(Records from a collection)
● ● ●

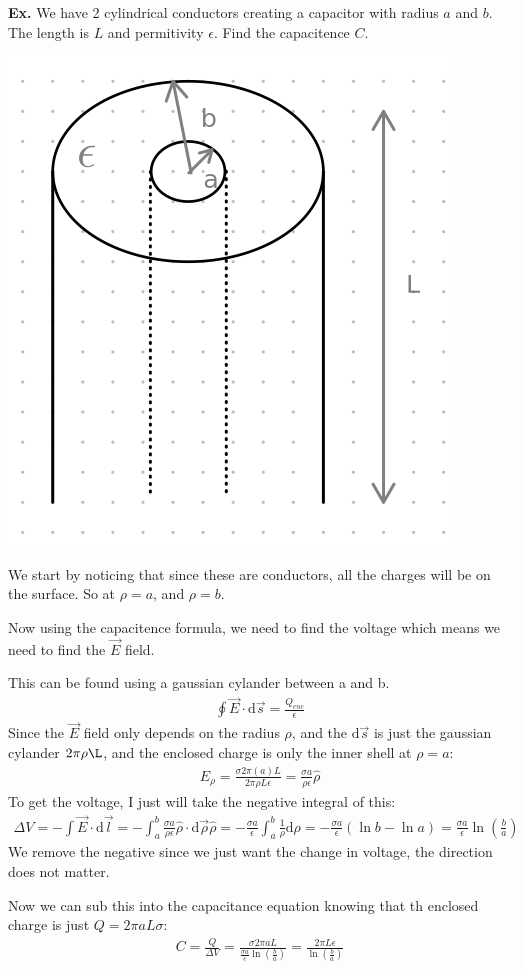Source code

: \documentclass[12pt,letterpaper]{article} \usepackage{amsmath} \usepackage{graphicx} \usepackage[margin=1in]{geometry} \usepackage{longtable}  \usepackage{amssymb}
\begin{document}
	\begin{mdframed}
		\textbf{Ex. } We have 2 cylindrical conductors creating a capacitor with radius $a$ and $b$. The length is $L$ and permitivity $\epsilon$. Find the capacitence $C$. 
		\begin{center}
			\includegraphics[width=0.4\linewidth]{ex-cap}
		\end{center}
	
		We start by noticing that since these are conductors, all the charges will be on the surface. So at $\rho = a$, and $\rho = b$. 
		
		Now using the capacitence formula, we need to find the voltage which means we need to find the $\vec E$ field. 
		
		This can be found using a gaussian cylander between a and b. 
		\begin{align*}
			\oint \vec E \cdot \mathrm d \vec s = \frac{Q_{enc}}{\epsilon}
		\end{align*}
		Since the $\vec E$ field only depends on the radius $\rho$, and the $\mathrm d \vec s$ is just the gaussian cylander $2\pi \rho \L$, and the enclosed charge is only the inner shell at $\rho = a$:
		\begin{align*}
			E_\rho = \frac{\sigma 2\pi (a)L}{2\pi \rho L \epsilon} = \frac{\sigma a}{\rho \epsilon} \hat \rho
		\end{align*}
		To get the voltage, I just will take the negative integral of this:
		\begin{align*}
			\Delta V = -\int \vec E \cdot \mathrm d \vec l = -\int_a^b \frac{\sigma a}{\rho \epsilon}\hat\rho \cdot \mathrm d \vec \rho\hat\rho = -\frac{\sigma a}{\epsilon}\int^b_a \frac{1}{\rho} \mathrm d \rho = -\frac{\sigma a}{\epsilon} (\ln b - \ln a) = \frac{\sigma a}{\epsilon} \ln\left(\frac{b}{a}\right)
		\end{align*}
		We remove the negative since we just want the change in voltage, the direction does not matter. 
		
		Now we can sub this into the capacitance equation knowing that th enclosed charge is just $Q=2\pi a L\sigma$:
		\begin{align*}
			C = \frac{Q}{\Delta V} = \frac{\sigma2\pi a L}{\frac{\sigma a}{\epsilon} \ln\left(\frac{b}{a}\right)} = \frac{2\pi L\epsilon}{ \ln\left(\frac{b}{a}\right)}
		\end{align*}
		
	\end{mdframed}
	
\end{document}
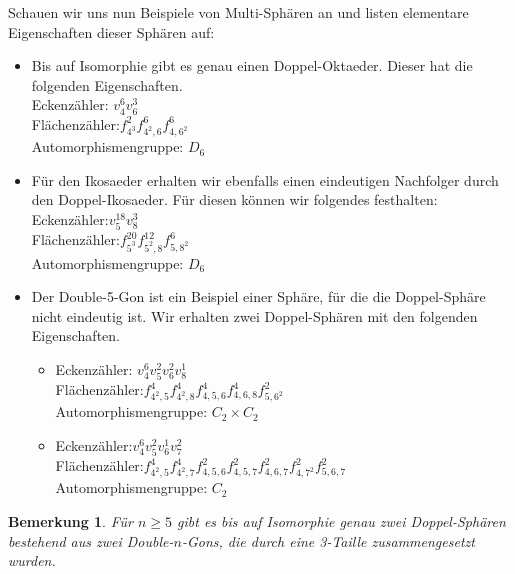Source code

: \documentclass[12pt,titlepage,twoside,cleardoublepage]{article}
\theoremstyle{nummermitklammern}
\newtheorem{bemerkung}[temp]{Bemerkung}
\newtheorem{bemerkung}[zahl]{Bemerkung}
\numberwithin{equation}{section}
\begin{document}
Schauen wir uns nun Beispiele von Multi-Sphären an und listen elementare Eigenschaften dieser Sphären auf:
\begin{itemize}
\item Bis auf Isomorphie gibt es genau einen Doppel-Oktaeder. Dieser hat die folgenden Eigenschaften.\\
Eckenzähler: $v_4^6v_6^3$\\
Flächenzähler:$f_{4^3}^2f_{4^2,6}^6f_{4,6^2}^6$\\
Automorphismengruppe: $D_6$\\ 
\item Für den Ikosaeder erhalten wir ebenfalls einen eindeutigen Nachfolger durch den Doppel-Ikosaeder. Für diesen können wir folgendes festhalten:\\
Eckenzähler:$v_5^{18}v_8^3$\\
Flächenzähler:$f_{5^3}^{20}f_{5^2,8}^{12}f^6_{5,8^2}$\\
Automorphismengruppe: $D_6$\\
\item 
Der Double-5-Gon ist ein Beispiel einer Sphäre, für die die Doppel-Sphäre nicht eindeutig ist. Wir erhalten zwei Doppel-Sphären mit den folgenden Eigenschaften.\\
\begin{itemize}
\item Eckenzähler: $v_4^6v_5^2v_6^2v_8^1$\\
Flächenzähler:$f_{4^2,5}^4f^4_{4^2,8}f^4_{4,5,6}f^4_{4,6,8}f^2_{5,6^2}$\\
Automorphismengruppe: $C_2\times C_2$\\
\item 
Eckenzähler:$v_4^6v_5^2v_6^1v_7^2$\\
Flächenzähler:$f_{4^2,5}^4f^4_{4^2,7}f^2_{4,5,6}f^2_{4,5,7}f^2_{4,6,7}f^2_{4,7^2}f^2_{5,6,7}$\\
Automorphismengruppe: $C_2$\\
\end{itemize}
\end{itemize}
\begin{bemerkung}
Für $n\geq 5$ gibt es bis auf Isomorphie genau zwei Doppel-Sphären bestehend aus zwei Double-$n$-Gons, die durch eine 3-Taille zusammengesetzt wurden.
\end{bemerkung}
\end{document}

● ● ●

EXERCISE: Whenever a line holds a picture, print that line without the picture. All other data must be output exactly.

RESPONSE TO THE TASK:
Source code

: \documentclass[12pt,letterpaper]{article} \usepackage{amsmath} \usepackage{graphicx} \usepackage[margin=1in]{geometry} \usepackage{longtable}  \usepackage{amssymb}
\begin{document}
	\begin{mdframed}
		\textbf{Ex. } We have 2 cylindrical conductors creating a capacitor with radius $a$ and $b$. The length is $L$ and permitivity $\epsilon$. Find the capacitence $C$. 
		\begin{center}
			\includegraphics[width=0.4\linewidth]{ex-cap}
		\end{center}
	
		We start by noticing that since these are conductors, all the charges will be on the surface. So at $\rho = a$, and $\rho = b$. 
		
		Now using the capacitence formula, we need to find the voltage which means we need to find the $\vec E$ field. 
		
		This can be found using a gaussian cylander between a and b. 
		\begin{align*}
			\oint \vec E \cdot \mathrm d \vec s = \frac{Q_{enc}}{\epsilon}
		\end{align*}
		Since the $\vec E$ field only depends on the radius $\rho$, and the $\mathrm d \vec s$ is just the gaussian cylander $2\pi \rho \L$, and the enclosed charge is only the inner shell at $\rho = a$:
		\begin{align*}
			E_\rho = \frac{\sigma 2\pi (a)L}{2\pi \rho L \epsilon} = \frac{\sigma a}{\rho \epsilon} \hat \rho
		\end{align*}
		To get the voltage, I just will take the negative integral of this:
		\begin{align*}
			\Delta V = -\int \vec E \cdot \mathrm d \vec l = -\int_a^b \frac{\sigma a}{\rho \epsilon}\hat\rho \cdot \mathrm d \vec \rho\hat\rho = -\frac{\sigma a}{\epsilon}\int^b_a \frac{1}{\rho} \mathrm d \rho = -\frac{\sigma a}{\epsilon} (\ln b - \ln a) = \frac{\sigma a}{\epsilon} \ln\left(\frac{b}{a}\right)
		\end{align*}
		We remove the negative since we just want the change in voltage, the direction does not matter. 
		
		Now we can sub this into the capacitance equation knowing that th enclosed charge is just $Q=2\pi a L\sigma$:
		\begin{align*}
			C = \frac{Q}{\Delta V} = \frac{\sigma2\pi a L}{\frac{\sigma a}{\epsilon} \ln\left(\frac{b}{a}\right)} = \frac{2\pi L\epsilon}{ \ln\left(\frac{b}{a}\right)}
		\end{align*}
		
	\end{mdframed}
	
\end{document}
Source code

: \documentclass[12pt,titlepage,twoside,cleardoublepage]{article}
\theoremstyle{nummermitklammern}
\newtheorem{bemerkung}[temp]{Bemerkung}
\newtheorem{bemerkung}[zahl]{Bemerkung}
\numberwithin{equation}{section}
\begin{document}
Schauen wir uns nun Beispiele von Multi-Sphären an und listen elementare Eigenschaften dieser Sphären auf:
\begin{itemize}
\item Bis auf Isomorphie gibt es genau einen Doppel-Oktaeder. Dieser hat die folgenden Eigenschaften.\\
Eckenzähler: $v_4^6v_6^3$\\
Flächenzähler:$f_{4^3}^2f_{4^2,6}^6f_{4,6^2}^6$\\
Automorphismengruppe: $D_6$\\ 
\item Für den Ikosaeder erhalten wir ebenfalls einen eindeutigen Nachfolger durch den Doppel-Ikosaeder. Für diesen können wir folgendes festhalten:\\
Eckenzähler:$v_5^{18}v_8^3$\\
Flächenzähler:$f_{5^3}^{20}f_{5^2,8}^{12}f^6_{5,8^2}$\\
Automorphismengruppe: $D_6$\\
\item 
Der Double-5-Gon ist ein Beispiel einer Sphäre, für die die Doppel-Sphäre nicht eindeutig ist. Wir erhalten zwei Doppel-Sphären mit den folgenden Eigenschaften.\\
\begin{itemize}
\item Eckenzähler: $v_4^6v_5^2v_6^2v_8^1$\\
Flächenzähler:$f_{4^2,5}^4f^4_{4^2,8}f^4_{4,5,6}f^4_{4,6,8}f^2_{5,6^2}$\\
Automorphismengruppe: $C_2\times C_2$\\
\item 
Eckenzähler:$v_4^6v_5^2v_6^1v_7^2$\\
Flächenzähler:$f_{4^2,5}^4f^4_{4^2,7}f^2_{4,5,6}f^2_{4,5,7}f^2_{4,6,7}f^2_{4,7^2}f^2_{5,6,7}$\\
Automorphismengruppe: $C_2$\\
\end{itemize}
\end{itemize}
\begin{bemerkung}
Für $n\geq 5$ gibt es bis auf Isomorphie genau zwei Doppel-Sphären bestehend aus zwei Double-$n$-Gons, die durch eine 3-Taille zusammengesetzt wurden.
\end{bemerkung}
\end{document}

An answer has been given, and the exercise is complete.